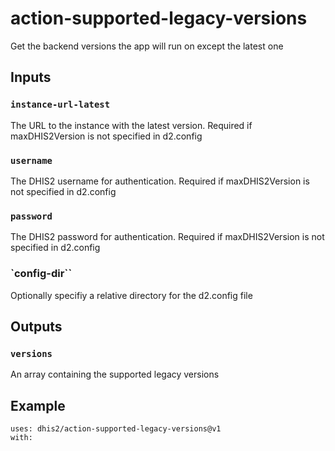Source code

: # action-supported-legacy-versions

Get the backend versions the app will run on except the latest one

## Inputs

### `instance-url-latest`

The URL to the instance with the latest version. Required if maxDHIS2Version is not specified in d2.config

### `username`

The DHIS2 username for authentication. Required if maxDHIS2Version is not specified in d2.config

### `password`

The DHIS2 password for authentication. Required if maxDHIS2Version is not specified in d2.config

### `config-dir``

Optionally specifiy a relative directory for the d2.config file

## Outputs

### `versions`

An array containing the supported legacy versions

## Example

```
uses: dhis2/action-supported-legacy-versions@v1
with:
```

---

▶ _Task goal_
Show every line of the material that includes the string "supported".

▶ _Exercise result_
: # action-supported-legacy-versions
An array containing the supported legacy versions
uses: dhis2/action-supported-legacy-versions@v1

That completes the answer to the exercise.